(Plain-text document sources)
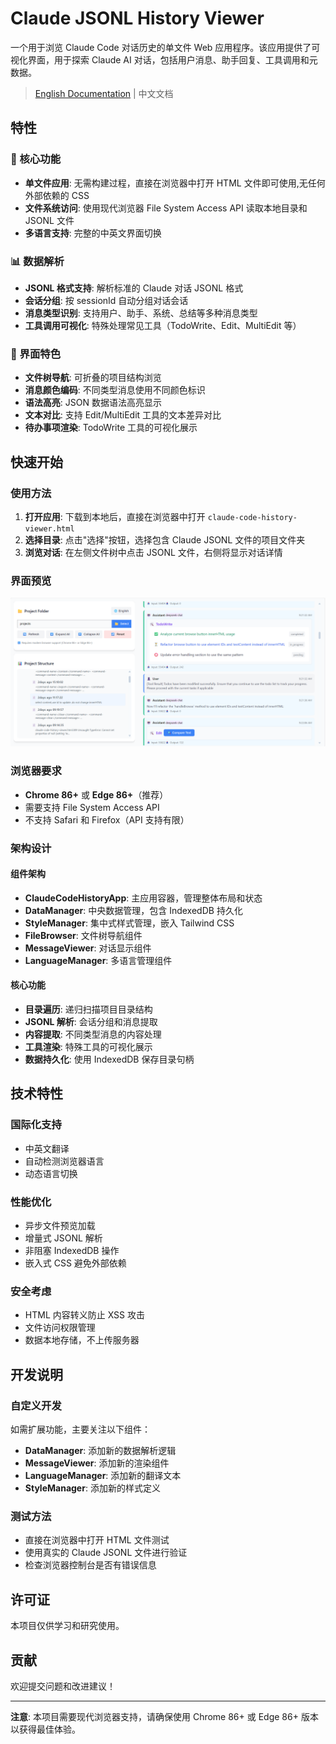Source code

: # Claude JSONL History Viewer

一个用于浏览 Claude Code 对话历史的单文件 Web 应用程序。该应用提供了可视化界面，用于探索 Claude AI 对话，包括用户消息、助手回复、工具调用和元数据。

> [English Documentation](README.md) | 中文文档

## 特性

### 🎯 核心功能
- **单文件应用**: 无需构建过程，直接在浏览器中打开 HTML 文件即可使用,无任何外部依赖的 CSS
- **文件系统访问**: 使用现代浏览器 File System Access API 读取本地目录和 JSONL 文件
- **多语言支持**: 完整的中英文界面切换 

### 📊 数据解析
- **JSONL 格式支持**: 解析标准的 Claude 对话 JSONL 格式
- **会话分组**: 按 sessionId 自动分组对话会话
- **消息类型识别**: 支持用户、助手、系统、总结等多种消息类型
- **工具调用可视化**: 特殊处理常见工具（TodoWrite、Edit、MultiEdit 等）

### 🎨 界面特色
- **文件树导航**: 可折叠的项目结构浏览
- **消息颜色编码**: 不同类型消息使用不同颜色标识
- **语法高亮**: JSON 数据语法高亮显示
- **文本对比**: 支持 Edit/MultiEdit 工具的文本差异对比
- **待办事项渲染**: TodoWrite 工具的可视化展示

## 快速开始

### 使用方法
1. **打开应用**: 下载到本地后，直接在浏览器中打开 `claude-code-history-viewer.html`
2. **选择目录**: 点击"选择"按钮，选择包含 Claude JSONL 文件的项目文件夹
3. **浏览对话**: 在左侧文件树中点击 JSONL 文件，右侧将显示对话详情

### 界面预览

![应用界面截图](sample.png)

### 浏览器要求
- **Chrome 86+** 或 **Edge 86+**（推荐）
- 需要支持 File System Access API
- 不支持 Safari 和 Firefox（API 支持有限）


### 架构设计

#### 组件架构
- **ClaudeCodeHistoryApp**: 主应用容器，管理整体布局和状态
- **DataManager**: 中央数据管理，包含 IndexedDB 持久化
- **StyleManager**: 集中式样式管理，嵌入 Tailwind CSS
- **FileBrowser**: 文件树导航组件
- **MessageViewer**: 对话显示组件
- **LanguageManager**: 多语言管理组件

#### 核心功能
- **目录遍历**: 递归扫描项目目录结构
- **JSONL 解析**: 会话分组和消息提取
- **内容提取**: 不同类型消息的内容处理
- **工具渲染**: 特殊工具的可视化展示
- **数据持久化**: 使用 IndexedDB 保存目录句柄

## 技术特性

### 国际化支持
- 中英文翻译
- 自动检测浏览器语言
- 动态语言切换

### 性能优化
- 异步文件预览加载
- 增量式 JSONL 解析
- 非阻塞 IndexedDB 操作
- 嵌入式 CSS 避免外部依赖

### 安全考虑
- HTML 内容转义防止 XSS 攻击
- 文件访问权限管理
- 数据本地存储，不上传服务器

## 开发说明

### 自定义开发
如需扩展功能，主要关注以下组件：
- **DataManager**: 添加新的数据解析逻辑
- **MessageViewer**: 添加新的渲染组件
- **LanguageManager**: 添加新的翻译文本
- **StyleManager**: 添加新的样式定义

### 测试方法
- 直接在浏览器中打开 HTML 文件测试
- 使用真实的 Claude JSONL 文件进行验证
- 检查浏览器控制台是否有错误信息

## 许可证

本项目仅供学习和研究使用。

## 贡献

欢迎提交问题和改进建议！

---

**注意**: 本项目需要现代浏览器支持，请确保使用 Chrome 86+ 或 Edge 86+ 版本以获得最佳体验。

■ Exercise prompt: In the entries above, find the line holding "一个用于浏览 Claude Code" and the line holding "- **MessageViewer**: 对话显示组件", then retype exactly those two lines and every line between them, and nothing else.

■ Final answer:
一个用于浏览 Claude Code 对话历史的单文件 Web 应用程序。该应用提供了可视化界面，用于探索 Claude AI 对话，包括用户消息、助手回复、工具调用和元数据。

> [English Documentation](README.md) | 中文文档

## 特性

### 🎯 核心功能
- **单文件应用**: 无需构建过程，直接在浏览器中打开 HTML 文件即可使用,无任何外部依赖的 CSS
- **文件系统访问**: 使用现代浏览器 File System Access API 读取本地目录和 JSONL 文件
- **多语言支持**: 完整的中英文界面切换 

### 📊 数据解析
- **JSONL 格式支持**: 解析标准的 Claude 对话 JSONL 格式
- **会话分组**: 按 sessionId 自动分组对话会话
- **消息类型识别**: 支持用户、助手、系统、总结等多种消息类型
- **工具调用可视化**: 特殊处理常见工具（TodoWrite、Edit、MultiEdit 等）

### 🎨 界面特色
- **文件树导航**: 可折叠的项目结构浏览
- **消息颜色编码**: 不同类型消息使用不同颜色标识
- **语法高亮**: JSON 数据语法高亮显示
- **文本对比**: 支持 Edit/MultiEdit 工具的文本差异对比
- **待办事项渲染**: TodoWrite 工具的可视化展示

## 快速开始

### 使用方法
1. **打开应用**: 下载到本地后，直接在浏览器中打开 `claude-code-history-viewer.html`
2. **选择目录**: 点击"选择"按钮，选择包含 Claude JSONL 文件的项目文件夹
3. **浏览对话**: 在左侧文件树中点击 JSONL 文件，右侧将显示对话详情

### 界面预览

![应用界面截图](sample.png)

### 浏览器要求
- **Chrome 86+** 或 **Edge 86+**（推荐）
- 需要支持 File System Access API
- 不支持 Safari 和 Firefox（API 支持有限）


### 架构设计

#### 组件架构
- **ClaudeCodeHistoryApp**: 主应用容器，管理整体布局和状态
- **DataManager**: 中央数据管理，包含 IndexedDB 持久化
- **StyleManager**: 集中式样式管理，嵌入 Tailwind CSS
- **FileBrowser**: 文件树导航组件
- **MessageViewer**: 对话显示组件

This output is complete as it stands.